Coordinated and inverted constructions
Two structures put the subject where the candidate does not expect it, and both generate agreement errors when the writer agrees with the wrong element.
Compound subjects with and are plural; with or take the nearer. The director and the producer are meeting — two subjects joined by and make a plural. But Either the director or the producers are meeting and Either the producers or the director is meeting — with or or either...or / neither...nor, the verb agrees with the nearer subject. The candidate identifies the conjunction and applies the matching rule, not a blanket plural.
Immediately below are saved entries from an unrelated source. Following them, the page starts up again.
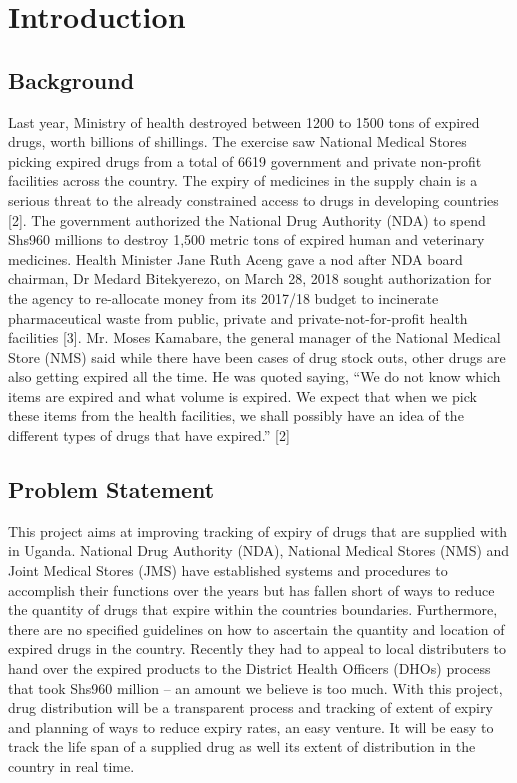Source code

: \documentclass[12pt, a4paper]{report}
\begin{document}

%

 \chapter{Introduction}


\section{Background}

Last year, Ministry of health destroyed between 1200 to 1500 tons of expired drugs, worth billions of shillings. The exercise saw National Medical Stores picking expired drugs from a total of 6619 government and private non-profit facilities across the country. The expiry of medicines in the supply chain is a serious threat to the already constrained access to drugs in developing countries [2]. The government authorized the National Drug Authority (NDA) to spend Shs960 millions to destroy 1,500 metric tons of expired human and veterinary medicines. Health Minister Jane Ruth Aceng gave a nod after NDA board chairman, Dr Medard Bitekyerezo, on March 28, 2018 sought authorization for the agency to re-allocate money from its 2017/18 budget to incinerate pharmaceutical waste from public, private and private-not-for-profit health facilities [3]. Mr. Moses Kamabare, the general manager of the National Medical Store (NMS) said while there have been cases of drug stock outs, other drugs are also getting expired all the time. He was quoted saying, “We do not know which items are expired and what volume is expired. We expect that when we pick these items from the health facilities, we shall possibly have an idea of the different types of drugs that have expired.” [2] 


\section{Problem Statement}
This project aims at improving tracking of expiry of drugs that are supplied with in Uganda. National Drug Authority (NDA), National Medical Stores (NMS) and Joint Medical Stores (JMS) have established systems and procedures to accomplish their functions over the years but has fallen short of ways to reduce the quantity of drugs that expire within the countries boundaries. Furthermore, there are no specified guidelines on how to ascertain the quantity and location of expired drugs in the country. Recently they had to appeal to local distributers to hand over the expired products to the District Health Officers (DHOs) process that took Shs960 million – an amount we believe is too much. With this project, drug distribution will be a transparent process and tracking of extent of expiry and planning of ways to reduce expiry rates, an easy venture. It will be easy to track the life span of a supplied drug as well its extent of distribution in the country in real time. 
\end{document}
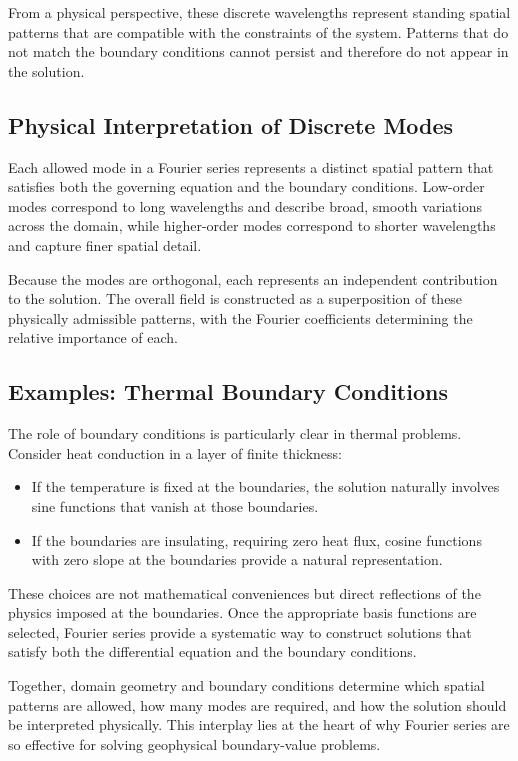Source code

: From a physical perspective, these discrete wavelengths represent standing spatial patterns that are compatible with the constraints of the system. Patterns that do not match the boundary conditions cannot persist and therefore do not appear in the solution.

\subsection{Physical Interpretation of Discrete Modes}

Each allowed mode in a Fourier series represents a distinct spatial pattern that satisfies both the governing equation and the boundary conditions. Low-order modes correspond to long wavelengths and describe broad, smooth variations across the domain, while higher-order modes correspond to shorter wavelengths and capture finer spatial detail.

Because the modes are orthogonal, each represents an independent contribution to the solution. The overall field is constructed as a superposition of these physically admissible patterns, with the Fourier coefficients determining the relative importance of each.

\subsection{Examples: Thermal Boundary Conditions}

The role of boundary conditions is particularly clear in thermal problems. Consider heat conduction in a layer of finite thickness:
\begin{itemize}
    \item If the temperature is fixed at the boundaries, the solution naturally involves sine functions that vanish at those boundaries.
    \item If the boundaries are insulating, requiring zero heat flux, cosine functions with zero slope at the boundaries provide a natural representation.
\end{itemize}

These choices are not mathematical conveniences but direct reflections of the physics imposed at the boundaries. Once the appropriate basis functions are selected, Fourier series provide a systematic way to construct solutions that satisfy both the differential equation and the boundary conditions.

Together, domain geometry and boundary conditions determine which spatial patterns are allowed, how many modes are required, and how the solution should be interpreted physically. This interplay lies at the heart of why Fourier series are so effective for solving geophysical boundary-value problems.


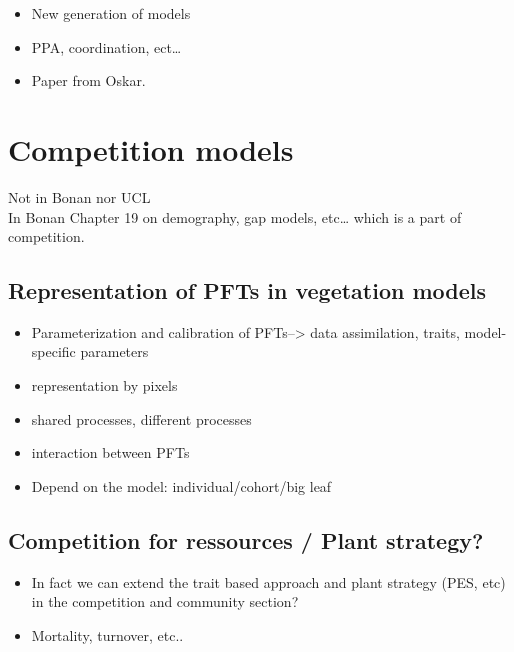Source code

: \documentclass[
  oneside]{book}
\providecommand{\tightlist}{%
  \setlength{\itemsep}{0pt}\setlength{\parskip}{0pt}}
\begin{document}
\begin{itemize}
\tightlist
\item
  New generation of models
\item
  PPA, coordination, ect\ldots{}
\item
  Paper from Oskar.
\end{itemize}

\hypertarget{competition-models}{%
\section{Competition models}\label{competition-models}}

Not in Bonan nor UCL\\
In Bonan Chapter 19 on demography, gap models, etc\ldots{} which is a part of competition.

\hypertarget{representation-of-pfts-in-vegetation-models}{%
\subsection{Representation of PFTs in vegetation models}\label{representation-of-pfts-in-vegetation-models}}

\begin{itemize}
\tightlist
\item
  Parameterization and calibration of PFTs--\textgreater{} data assimilation, traits, model-specific parameters
\item
  representation by pixels
\item
  shared processes, different processes
\item
  interaction between PFTs
\item
  Depend on the model: individual/cohort/big leaf
\end{itemize}

\hypertarget{competition-for-ressources-plant-strategy}{%
\subsection{Competition for ressources / Plant strategy?}\label{competition-for-ressources-plant-strategy}}

\begin{itemize}
\tightlist
\item
  In fact we can extend the trait based approach and plant strategy (PES, etc)
  in the competition and community section?
\item
  Mortality, turnover, etc..
\end{itemize}
\end{document}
Inverted and existential subjects follow the verb. In There are several options and Here comes the results, the grammatical subject follows the verb, and the verb must agree with it — options (plural), and correctly Here come the results. The candidate finds the postponed subject and agrees backward, resisting the pull of the dummy there or here, which is never the subject.
The single discipline
Subject-verb agreement across distance reduces to one habit: find the head of the subject, ignore everything between it and the verb, and agree with the head. The candidate who scans backward from the verb to the nearest noun is answering a proximity question the grammar does not ask; the candidate who isolates the true subject — stripping prepositional phrases, relative clauses, and appositives — agrees the verb with the word that actually governs it. The noun nearest the verb is bait. The head of the subject is the answer.